IANA delegates ISO 3166-1 alpha-2 codes as country code top-level domains, and on December 24, 1991, the .co top-level domain was assigned to Colombia and delegated to the Universidad de los Andes.
In 2001, the university began to consider the possibility of marketing the domain as an alternative to the generic top-level domains. The government of Colombia objected on the basis that the university, a private entity, did not have regulatory oversight of the TLD and the Minister of Communications, Angela Montoya Holguín, wrote to them requesting that they not continue.
Second-level domain names
When they took over administration of the .CO domain, .CO Internet S.A.S. implemented new domain policies that were more flexible than the historic ones that had been administered by the University of the Andes. The new policies were adjusted to international best practices and defined in consultation with local and international communities.
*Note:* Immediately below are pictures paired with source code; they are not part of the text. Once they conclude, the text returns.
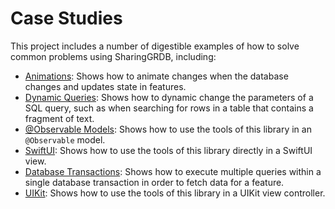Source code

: # Case Studies

This project includes a number of digestible examples of how to solve common problems using 
SharingGRDB, including:

  * [Animations](Animations.swift): Shows how to animate changes when the database changes and 
    updates state in features.
  * [Dynamic Queries](DynamicQuery.swift): Shows how to dynamic change the parameters of a SQL
    query, such as when searching for rows in a table that contains a fragment of text.
  * [@Observable Models](ObservableModelDemo.swift): Shows how to use the tools of this library
    in an `@Observable` model.
  * [SwiftUI](SwiftUIDemo.swift): Shows how to use the tools of this library directly in a SwiftUI
    view.
  * [Database Transactions](TransactionDemo.swift): Shows how to execute multiple queries within
    a single database transaction in order to fetch data for a feature.
  * [UIKit](UIKitDemo.swift): Shows how to use the tools of this library in a UIKit view controller.
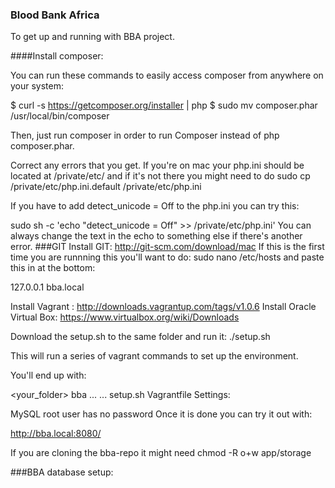 
### Blood Bank Africa

To get up and running with BBA project.

####Install composer: 

You can run these commands to easily access composer from anywhere on your system:

$ curl -s https://getcomposer.org/installer | php
$ sudo mv composer.phar /usr/local/bin/composer

Then, just run composer in order to run Composer instead of php composer.phar.

Correct any errors that you get. If you're on mac your php.ini should be located at /private/etc/ and if it's not there you might need to do sudo cp /private/etc/php.ini.default /private/etc/php.ini

If you have to add detect_unicode = Off to the php.ini you can try this:

sudo sh -c 'echo "detect_unicode = Off" >> /private/etc/php.ini'
You can always change the text in the echo to something else if there's another error.
 ###GIT
Install GIT: http://git-scm.com/download/mac
If this is the first time you are runnning this you'll want to do: sudo nano /etc/hosts and paste this in at the bottom:

127.0.0.1 bba.local

Install Vagrant : http://downloads.vagrantup.com/tags/v1.0.6
Install Oracle Virtual Box: https://www.virtualbox.org/wiki/Downloads

Download the setup.sh to the same folder and run it: ./setup.sh

This will run a series of vagrant commands to set up the environment.

You'll end up with:

<your_folder>
  <Sites>
    bba
    ...
    ...
  setup.sh
  Vagrantfile
Settings:

MySQL root user has no password
Once it is done you can try it out with:

http://bba.local:8080/

If you are cloning the bba-repo it might need chmod -R o+w app/storage


###BBA database setup:






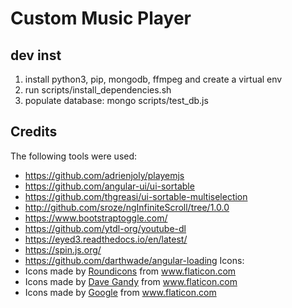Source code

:# Custom Music Player

## dev inst
1. install python3, pip, mongodb, ffmpeg and create a virtual env
2. run scripts/install_dependencies.sh
3. populate database: mongo scripts/test_db.js

## Credits
The following tools were used:
- https://github.com/adrienjoly/playemjs
- https://github.com/angular-ui/ui-sortable
- https://github.com/thgreasi/ui-sortable-multiselection
- http://github.com/sroze/ngInfiniteScroll/tree/1.0.0
- https://www.bootstraptoggle.com/
- https://github.com/ytdl-org/youtube-dl
- https://eyed3.readthedocs.io/en/latest/
- https://spin.js.org/
- https://github.com/darthwade/angular-loading
Icons:
- Icons made by <a href="https://www.flaticon.com/authors/roundicons" title="Roundicons">Roundicons</a> from <a href="https://www.flaticon.com/" title="Flaticon"> www.flaticon.com</a>
- Icons made by <a href="https://www.flaticon.com/authors/dave-gandy" title="Dave Gandy">Dave Gandy</a> from <a href="https://www.flaticon.com/" title="Flaticon">www.flaticon.com</a>
- Icons made by <a href="https://www.flaticon.com/authors/google" title="Google">Google</a> from <a href="https://www.flaticon.com/" title="Flaticon"> www.flaticon.com</a>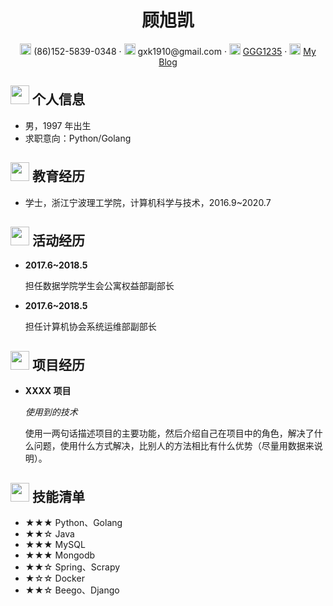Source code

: <center>
     <h1>顾旭凯</h1>
     <div>
         <span>
             <img src="assets/phone-solid.svg" width="18px">
             (86)152-5839-0348
         </span>
         ·
         <span>
             <img src="assets/envelope-solid.svg" width="18px">
             gxk1910@gmail.com
         </span>
         ·
         <span>
             <img src="assets/github-brands.svg" width="18px">
             <a href="https://github.com/GGG1235">GGG1235</a>
         </span>
         ·
         <span>
             <img src="assets/rss-solid.svg" width="18px">
             <a href="http://47.100.186.71/">My Blog</a>
         </span>
     </div>
 </center>

 ## <img src="assets/info-circle-solid.svg" width="30px"> 个人信息 

 - 男，1997 年出生
 - 求职意向：Python/Golang

## <img src="assets/graduation-cap-solid.svg" width="30px"> 教育经历

- 学士，浙江宁波理工学院，计算机科学与技术，2016.9~2020.7

## <img src="assets/briefcase-solid.svg" width="30px"> 活动经历

- **2017.6~2018.5**

   担任数据学院学生会公寓权益部副部长
   
- **2017.6~2018.5** 
   
   担任计算机协会系统运维部副部长

## <img src="assets/project-diagram-solid.svg" width="30px"> 项目经历

- **XXXX 项目**

  *使用到的技术*

  使用一两句话描述项目的主要功能，然后介绍自己在项目中的角色，解决了什么问题，使用什么方式解决，比别人的方法相比有什么优势（尽量用数据来说明）。

## <img src="assets/tools-solid.svg" width="30px"> 技能清单

- ★★★ Python、Golang
- ★★☆ Java
- ★★★ MySQL
- ★★★ Mongodb
- ★★☆ Spring、Scrapy
- ★☆☆ Docker
- ★★☆ Beego、Django

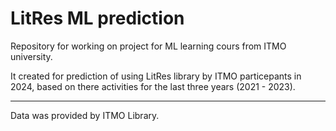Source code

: # LitRes ML prediction

Repository for working on project for ML learning cours from ITMO university.

It created for prediction of using LitRes library by ITMO particepants in 2024, based on there activities for the last three years (2021 - 2023).

---
Data was provided by ITMO Library. 

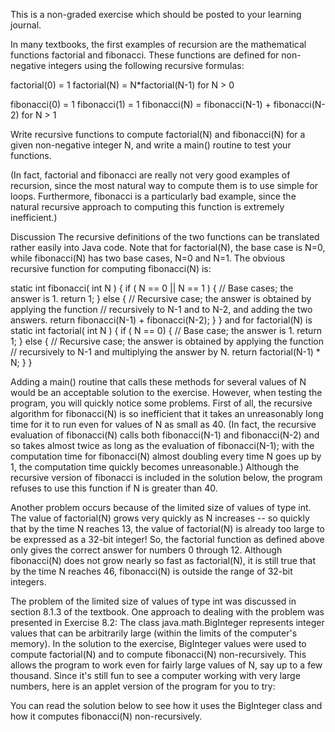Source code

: This is a non-graded exercise which should be posted to your learning journal.

In many textbooks, the first examples of recursion are the mathematical functions factorial and fibonacci. These functions are defined for non-negative integers using the following recursive formulas:

factorial(0) = 1
factorial(N) = N*factorial(N-1) for N > 0

fibonacci(0) = 1
fibonacci(1) = 1
fibonacci(N) = fibonacci(N-1) + fibonacci(N-2) for N > 1

Write recursive functions to compute factorial(N) and fibonacci(N) for a given non-negative integer N, and write a main() routine to test your functions.

(In fact, factorial and fibonacci are really not very good examples of recursion, since the most natural way to compute them is to use simple for loops. Furthermore, fibonacci is a particularly bad example, since the natural recursive approach to computing this function is extremely inefficient.)

Discussion
The recursive definitions of the two functions can be translated rather easily into Java code. Note that for factorial(N), the base case is N=0, while fibonacci(N) has two base cases, N=0 and N=1. The obvious recursive function for computing fibonacci(N) is:

static int fibonacci( int N ) {
    if ( N == 0 || N == 1 ) {
           // Base cases; the answer is 1.
        return 1;
    }
    else {
           // Recursive case; the answer is obtained by applying the function
           // recursively to N-1 and to N-2, and adding the two answers.
        return fibonacci(N-1) + fibonacci(N-2);
    }
}
and for factorial(N) is
static int factorial( int N ) {
   if ( N == 0) {
          // Base case; the answer is 1.
      return 1;
   }
   else {
         // Recursive case; the answer is obtained by applying the function
         // recursively to N-1 and multiplying the answer by N.
      return factorial(N-1) * N;
   }
}

Adding a main() routine that calls these methods for several values of N would be an acceptable solution to the exercise. However, when testing the program, you will quickly notice some problems. First of all, the recursive algorithm for fibonacci(N) is so inefficient that it takes an unreasonably long time for it to run even for values of N as small as 40. (In fact, the recursive evaluation of fibonacci(N) calls both fibonacci(N-1) and fibonacci(N-2) and so takes almost twice as long as the evaluation of fibonacci(N-1); with the computation time for fibonacci(N) almost doubling every time N goes up by 1, the computation time quickly becomes unreasonable.) Although the recursive version of fibonacci is included in the solution below, the program refuses to use this function if N is greater than 40.

Another problem occurs because of the limited size of values of type int. The value of factorial(N) grows very quickly as N increases -- so quickly that by the time N reaches 13, the value of factorial(N) is already too large to be expressed as a 32-bit integer! So, the factorial function as defined above only gives the correct answer for numbers 0 through 12. Although fibonacci(N) does not grow nearly so fast as factorial(N), it is still true that by the time N reaches 46, fibonacci(N) is outside the range of 32-bit integers.

The problem of the limited size of values of type int was discussed in section 8.1.3 of the textbook. One approach to dealing with the problem was presented in Exercise 8.2: The class java.math.BigInteger represents integer values that can be arbitrarily large (within the limits of the computer's memory). In the solution to the exercise, BigInteger values were used to compute factorial(N) and to compute fibonacci(N) non-recursively. This allows the program to work even for fairly large values of N, say up to a few thousand. Since it's still fun to see a computer working with very large numbers, here is an applet version of the program for you to try:



You can read the solution below to see how it uses the BigInteger class and how it computes fibonacci(N) non-recursively.
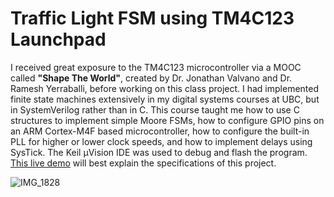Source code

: Traffic Light FSM using TM4C123 Launchpad
======

  I received great exposure to the TM4C123 microcontroller via a MOOC called __"Shape The World"__, created by Dr. Jonathan Valvano and Dr. Ramesh Yerraballi, before working on this class project. I had implemented finite state machines extensively in my digital systems courses at UBC, but in SystemVerilog rather than in C. This course taught me how to use C structures to implement simple Moore FSMs, how to configure GPIO pins on an ARM Cortex-M4F based microcontroller, how to configure the built-in PLL for higher or lower clock speeds, and how to implement delays using SysTick. The Keil µVision IDE was used to debug and flash the program. [This live demo](https://youtu.be/adBRNBYYqnk) will best explain the specifications of this project.

![IMG_1828](https://user-images.githubusercontent.com/55927496/86650274-65f8ea00-bf97-11ea-9b69-7379260ebaf3.jpg)

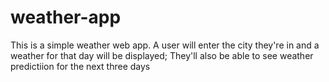 # weather-app
This is a simple weather web app.
A user will enter the city they're in and a weather for that day will be displayed;
They'll also be able to see weather predictiion for the next three days

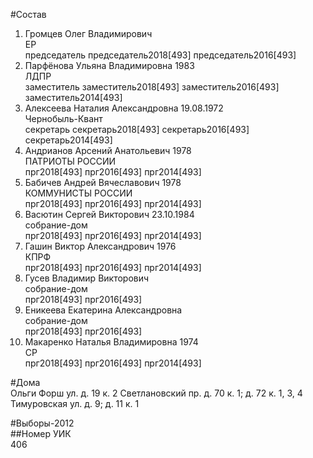 #Состав  
1. Громцев Олег Владимирович  
    ЕР  
    председатель председатель2018[493] председатель2016[493]  
2. Парфёнова Ульяна Владимировна 1983  
    ЛДПР  
    заместитель заместитель2018[493] заместитель2016[493] заместитель2014[493]  
3. Алексеева Наталия Александровна 19.08.1972  
    Чернобыль-Квант  
    секретарь секретарь2018[493] секретарь2016[493] секретарь2014[493]  
4. Андрианов Арсений Анатольевич 1978  
    ПАТРИОТЫ РОССИИ  
    прг2018[493] прг2016[493] прг2014[493]  
5. Бабичев Андрей Вячеславович 1978  
    КОММУНИСТЫ РОССИИ  
    прг2018[493] прг2016[493] прг2014[493]  
6. Васютин Сергей Викторович 23.10.1984  
    собрание-дом  
    прг2018[493] прг2016[493] прг2014[493]  
7. Гашин Виктор Александрович 1976  
    КПРФ  
    прг2018[493] прг2016[493] прг2014[493]  
8. Гусев Владимир Викторович  
    собрание-дом  
    прг2018[493] прг2016[493]  
9. Еникеева Екатерина Александровна  
    собрание-дом  
    прг2018[493] прг2016[493]  
10. Макаренко Наталья Владимировна 1974  
    СР  
    прг2018[493] прг2016[493] прг2014[493]  

#Дома  
Ольги Форш ул. д. 19 к. 2 Светлановский пр. д. 70 к. 1; д. 72 к. 1, 3, 4 Тимуровская ул. д. 9; д. 11 к. 1  
  
#Выборы-2012  
##Номер УИК  
406  
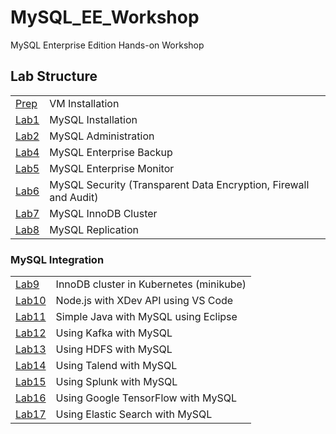 # MySQL_EE_Workshop
MySQL Enterprise Edition Hands-on Workshop
## Lab Structure
|  | |
| ------------- | ------------------------------------------------------- |
| [Prep](Prep) | VM Installation
| [Lab1](Lab1) | MySQL Installation
| [Lab2](Lab2) | MySQL Administration     
| [Lab4](Lab4) | MySQL Enterprise Backup
| [Lab5](Lab5) | MySQL Enterprise Monitor
| [Lab6](Lab6) | MySQL Security (Transparent Data Encryption, Firewall and Audit)
| [Lab7](Lab7) | MySQL InnoDB Cluster
| [Lab8](Lab8) | MySQL Replication

### MySQL Integration
|  | |
| ------------- | ------------------------------------------------------- |
| [Lab9](Lab9) | InnoDB cluster in Kubernetes (minikube)
| [Lab10](Lab10) | Node.js with XDev API using VS Code   
| [Lab11](Lab11) | Simple Java with MySQL using Eclipse
| [Lab12](Lab12) | Using Kafka with MySQL
| [Lab13](Lab13) | Using HDFS with MySQL
| [Lab14](Lab14) | Using Talend with MySQL
| [Lab15](Lab15) | Using Splunk with MySQL
| [Lab16](Lab16) | Using Google TensorFlow with MySQL
| [Lab17](Lab17) | Using Elastic Search with MySQL

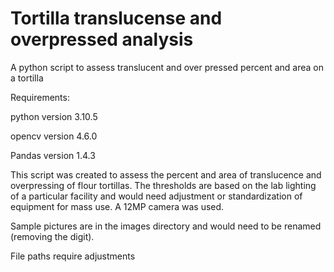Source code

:# Tortilla translucense and overpressed analysis
A python script to assess translucent and over pressed percent and area on a tortilla

Requirements:

python version 3.10.5

opencv version 4.6.0

Pandas version 1.4.3


This script was created to assess the percent and area of translucence and overpressing of flour tortillas. The thresholds are based on the lab lighting of a particular facility and would need adjustment or standardization of equipment for mass use.
A 12MP camera was used.

Sample pictures are in the images directory and would need to be renamed (removing the digit).

File paths require adjustments 


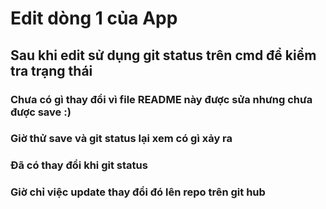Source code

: # Edit dòng 1 của App
## Sau khi edit sử dụng git status trên cmd để kiểm tra trạng thái
### Chưa có gì thay đổi vì file README này được sửa nhưng chưa được save :)
### Giờ thử save và git status lại xem có gì xảy ra
### Đã có thay đổi khi git status
### Giờ chỉ việc update thay đổi đó lên repo trên git hub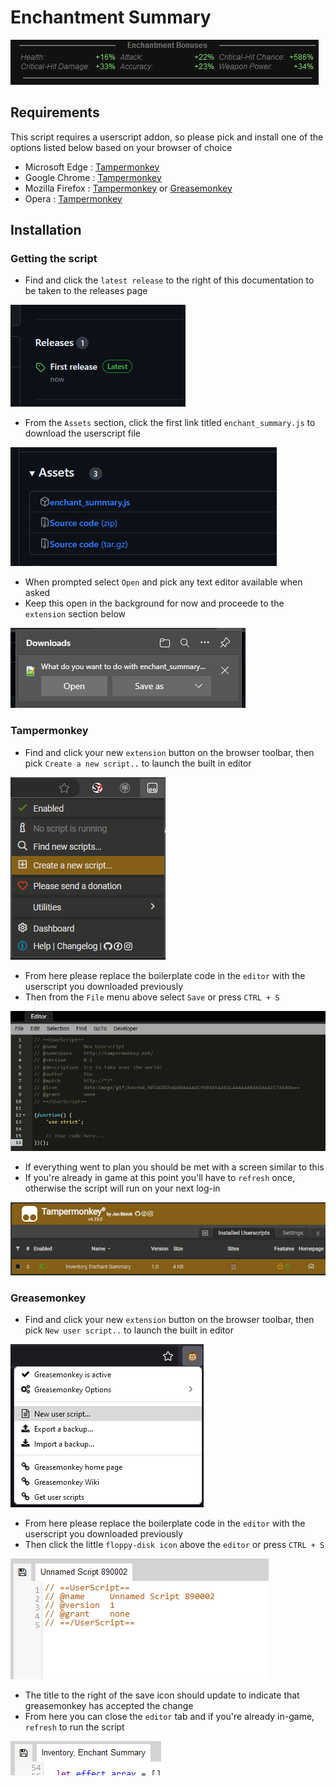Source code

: # Enchantment Summary
![A preview of the script in action, showing a detailed readout below the equipped items](preview.png)

## Requirements
This script requires a userscript addon, so please pick and install one of the options listed below based on your browser of choice
- Microsoft Edge : [Tampermonkey](https://microsoftedge.microsoft.com/addons/detail/tampermonkey/iikmkjmpaadaobahmlepeloendndfphd)
- Google Chrome : [Tampermonkey](https://chrome.google.com/webstore/detail/tampermonkey/dhdgffkkebhmkfjojejmpbldmpobfkfo)
- Mozilla Firefox : [Tampermonkey](https://addons.mozilla.org/en-US/firefox/addon/tampermonkey/) or [Greasemonkey](https://addons.mozilla.org/en-US/firefox/addon/greasemonkey/)
- Opera : [Tampermonkey](https://addons.opera.com/en/extensions/details/tampermonkey-beta/)

## Installation
### Getting the script

- Find and click the `latest release` to the right of this documentation to be taken to the releases page

![Alt text](code_install_step01.png)
- From the `Assets` section, click the first link titled `enchant_summary.js` to download the userscript file

![](code_install_step02.png)
- When prompted select `Open` and pick any text editor available when asked
- Keep this open in the background for now and proceede to the `extension` section below

![](code_install_step03.png)

### Tampermonkey
- Find and click your new `extension` button on the browser toolbar, then pick  `Create a new script..` to launch the built in editor

![Alt text](tampermonkey_install_step01.png)
- From here please replace the boilerplate code in the `editor` with the userscript you downloaded previously
- Then from the `File` menu above select `Save` or press `CTRL + S`

![Alt text](tampermonkey_install_step02.png)
- If everything went to plan you should be met with a screen similar to this
- If you're already in game at this point you'll have to `refresh` once, otherwise the script will run on your next log-in

![Alt text](tampermonkey_install_step03.png)
### Greasemonkey

- Find and click your new `extension` button on the browser toolbar, then pick  `New user script..` to launch the built in editor

![Alt text](greasemonkey_install_step01.png)
- From here please replace the boilerplate code in the `editor` with the userscript you downloaded previously
- Then click the little `floppy-disk icon` above the `editor` or press `CTRL + S`

![Alt text](greasemonkey_install_step02.png)
- The title to the right of the save icon should update to indicate that greasemonkey has accepted the change
- From here you can close the `editor` tab and if you're already in-game, `refresh` to run the script

![Alt text](greasemonkey_install_step03.png)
With the new policies, Colombia would be able to sell second-level domain names to the world, such as widgets.co, where previously only third-level domain names were available, such as widgets.com.co.ayback Machine.
Summary of policies since 2010
- Any person or entity in the world can register .co domain names
- There are no domicile or burdensome documentation requirements
- Registration period is between 1 and 5 years, subject to renewal
- Registrants can easily transfer domain names
.CO domains became available via the following timeline:
- April 1, 2010 – April 20, 2010: Sunrise A allowed registered local trademarks to apply for exact match domains.
- April 26, 2010 – June 10, 2010: Sunrise B allowed trademarks of national effect to apply for exact match domains.
- June 21, 2010 – July 13, 2010: Landrush allowed anyone to apply for domain names of high commercial value.
- July 20, 2010: .co domains became generally available.